Women file pay discrimination lawsuit against Google

2016 google careers shoot

Three women have filed a lawsuit against Google claiming systemic pay discrimination, according to The Guardian. The former employees claim the company consistently pays men more for doing similar work as women in similar conditions. They also allege that Google denies women opportunities for advancement.

The class-action complaint, filed on behalf of all women employed by the company in California in the last four years, could see more employees stepping up as it continues.

Leading the charge is former employee Kelly Ellis, who has provided detailed evidence of Google’s alleged pay gap.

Ellis says that when she was first hired, Google placed her in a “Level 3” job, typically reserved for hires straight out of college.

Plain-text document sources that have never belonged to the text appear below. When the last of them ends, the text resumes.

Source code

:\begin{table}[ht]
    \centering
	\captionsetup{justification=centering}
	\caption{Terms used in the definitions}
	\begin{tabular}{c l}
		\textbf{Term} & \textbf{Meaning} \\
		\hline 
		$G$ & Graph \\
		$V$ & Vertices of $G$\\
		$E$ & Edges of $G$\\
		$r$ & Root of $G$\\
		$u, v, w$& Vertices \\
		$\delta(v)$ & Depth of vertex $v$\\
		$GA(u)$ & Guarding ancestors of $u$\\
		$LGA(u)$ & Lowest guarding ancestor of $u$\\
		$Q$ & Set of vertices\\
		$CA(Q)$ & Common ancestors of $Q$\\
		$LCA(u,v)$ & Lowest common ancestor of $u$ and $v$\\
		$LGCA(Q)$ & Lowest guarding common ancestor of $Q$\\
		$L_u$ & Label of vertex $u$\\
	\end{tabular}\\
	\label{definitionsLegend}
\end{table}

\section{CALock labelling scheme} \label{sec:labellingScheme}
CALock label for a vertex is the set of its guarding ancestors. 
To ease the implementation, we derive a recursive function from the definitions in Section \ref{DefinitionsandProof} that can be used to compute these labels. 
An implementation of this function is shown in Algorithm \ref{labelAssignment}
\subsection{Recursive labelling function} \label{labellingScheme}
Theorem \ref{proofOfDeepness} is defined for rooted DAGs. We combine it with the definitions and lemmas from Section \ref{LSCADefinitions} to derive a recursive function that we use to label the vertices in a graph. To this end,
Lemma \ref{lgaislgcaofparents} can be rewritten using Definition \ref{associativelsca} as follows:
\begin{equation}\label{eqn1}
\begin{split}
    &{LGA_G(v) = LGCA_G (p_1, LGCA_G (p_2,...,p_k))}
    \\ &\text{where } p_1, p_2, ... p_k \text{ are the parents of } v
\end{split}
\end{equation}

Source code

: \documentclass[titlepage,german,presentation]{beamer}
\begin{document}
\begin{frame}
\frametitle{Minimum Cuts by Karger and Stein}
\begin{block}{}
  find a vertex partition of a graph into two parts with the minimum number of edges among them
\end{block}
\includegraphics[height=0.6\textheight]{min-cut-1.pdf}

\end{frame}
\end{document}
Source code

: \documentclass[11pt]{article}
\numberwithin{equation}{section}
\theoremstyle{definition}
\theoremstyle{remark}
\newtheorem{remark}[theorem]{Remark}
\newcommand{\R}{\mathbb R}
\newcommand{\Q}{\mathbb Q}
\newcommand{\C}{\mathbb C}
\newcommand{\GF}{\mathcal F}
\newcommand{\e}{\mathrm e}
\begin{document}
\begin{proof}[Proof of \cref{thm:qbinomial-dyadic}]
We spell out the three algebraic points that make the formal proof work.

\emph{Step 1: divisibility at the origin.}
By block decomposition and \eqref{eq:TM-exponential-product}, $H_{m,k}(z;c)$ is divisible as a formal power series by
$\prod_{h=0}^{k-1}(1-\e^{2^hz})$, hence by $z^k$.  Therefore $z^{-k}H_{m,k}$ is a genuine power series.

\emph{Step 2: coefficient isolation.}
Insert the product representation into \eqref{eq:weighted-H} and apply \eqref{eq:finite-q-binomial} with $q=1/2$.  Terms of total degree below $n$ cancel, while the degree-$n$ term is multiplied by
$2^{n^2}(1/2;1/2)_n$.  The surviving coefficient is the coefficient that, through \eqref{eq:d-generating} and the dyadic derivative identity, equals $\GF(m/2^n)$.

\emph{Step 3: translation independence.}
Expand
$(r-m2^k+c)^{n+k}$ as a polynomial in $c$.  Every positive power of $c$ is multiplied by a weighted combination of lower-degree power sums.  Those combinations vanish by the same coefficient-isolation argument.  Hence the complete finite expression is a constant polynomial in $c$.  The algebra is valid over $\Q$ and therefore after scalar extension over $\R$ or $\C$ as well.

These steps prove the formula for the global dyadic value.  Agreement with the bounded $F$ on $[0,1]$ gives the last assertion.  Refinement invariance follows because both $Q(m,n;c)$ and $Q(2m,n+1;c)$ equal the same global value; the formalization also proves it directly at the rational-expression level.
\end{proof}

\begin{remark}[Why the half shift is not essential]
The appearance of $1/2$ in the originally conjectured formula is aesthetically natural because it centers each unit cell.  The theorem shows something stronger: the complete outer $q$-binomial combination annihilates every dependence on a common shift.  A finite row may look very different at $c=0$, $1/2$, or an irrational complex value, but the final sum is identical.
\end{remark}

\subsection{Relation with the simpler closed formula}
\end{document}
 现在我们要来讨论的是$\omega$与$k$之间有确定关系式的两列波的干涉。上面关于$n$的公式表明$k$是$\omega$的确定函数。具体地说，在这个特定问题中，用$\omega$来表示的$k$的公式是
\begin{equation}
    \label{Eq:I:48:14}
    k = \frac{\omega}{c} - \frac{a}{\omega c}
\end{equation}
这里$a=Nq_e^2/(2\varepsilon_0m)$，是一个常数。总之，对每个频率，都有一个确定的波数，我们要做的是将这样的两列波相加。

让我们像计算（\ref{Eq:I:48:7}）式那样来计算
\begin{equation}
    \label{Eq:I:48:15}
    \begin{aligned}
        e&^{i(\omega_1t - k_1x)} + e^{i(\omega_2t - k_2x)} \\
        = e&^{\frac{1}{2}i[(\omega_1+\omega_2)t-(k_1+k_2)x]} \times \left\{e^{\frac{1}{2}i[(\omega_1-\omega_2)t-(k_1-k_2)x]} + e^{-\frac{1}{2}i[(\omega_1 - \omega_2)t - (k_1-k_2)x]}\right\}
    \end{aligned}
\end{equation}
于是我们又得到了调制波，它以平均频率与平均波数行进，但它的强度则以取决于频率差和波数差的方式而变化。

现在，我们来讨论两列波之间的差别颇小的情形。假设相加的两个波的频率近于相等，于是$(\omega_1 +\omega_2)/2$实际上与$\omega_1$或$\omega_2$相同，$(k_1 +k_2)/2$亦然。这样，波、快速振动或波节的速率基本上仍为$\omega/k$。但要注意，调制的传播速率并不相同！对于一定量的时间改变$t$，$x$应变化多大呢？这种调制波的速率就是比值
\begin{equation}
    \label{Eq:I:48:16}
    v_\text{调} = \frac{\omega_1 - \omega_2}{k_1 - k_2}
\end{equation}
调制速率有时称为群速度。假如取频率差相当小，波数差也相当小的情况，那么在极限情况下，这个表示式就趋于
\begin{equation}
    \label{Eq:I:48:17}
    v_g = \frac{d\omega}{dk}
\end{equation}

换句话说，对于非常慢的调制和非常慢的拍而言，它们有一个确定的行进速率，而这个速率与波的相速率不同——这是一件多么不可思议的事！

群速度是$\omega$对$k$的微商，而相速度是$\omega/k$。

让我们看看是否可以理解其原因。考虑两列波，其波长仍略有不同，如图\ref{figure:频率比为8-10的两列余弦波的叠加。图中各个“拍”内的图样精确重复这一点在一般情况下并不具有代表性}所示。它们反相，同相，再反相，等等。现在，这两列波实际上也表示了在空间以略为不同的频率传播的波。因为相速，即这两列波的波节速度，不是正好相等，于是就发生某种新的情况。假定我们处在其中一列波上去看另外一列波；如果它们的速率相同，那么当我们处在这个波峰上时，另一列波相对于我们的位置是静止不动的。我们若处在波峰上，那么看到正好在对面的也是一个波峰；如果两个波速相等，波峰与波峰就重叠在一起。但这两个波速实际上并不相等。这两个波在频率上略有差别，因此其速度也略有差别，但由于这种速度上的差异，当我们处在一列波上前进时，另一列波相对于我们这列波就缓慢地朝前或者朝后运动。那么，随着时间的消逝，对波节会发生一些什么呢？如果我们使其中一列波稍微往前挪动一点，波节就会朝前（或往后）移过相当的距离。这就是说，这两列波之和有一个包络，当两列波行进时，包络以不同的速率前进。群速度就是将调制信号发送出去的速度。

A few weeks later, a man who graduated in her class was hired in a “Level 4” position, receiving a “substantially higher pay” and improved benefits.

Ellis also points out that, despite having experience in back-end development, women are also consistently placed in front-end positions, which involves more design work and is considered less prestigious.

In January, the US Department of Labour filed a lawsuit against Google, requesting it release its salary data and documents to the government — and in April it revealed it had substantial evidence it underpaid its female employees.

The company has ostensibly placed immense pride in its anti-discrimination policies, and consistently releases a “comprehensive and robust analysis of pay across genders“.

According to many former female employees, these policies aren’t working as well as they should be.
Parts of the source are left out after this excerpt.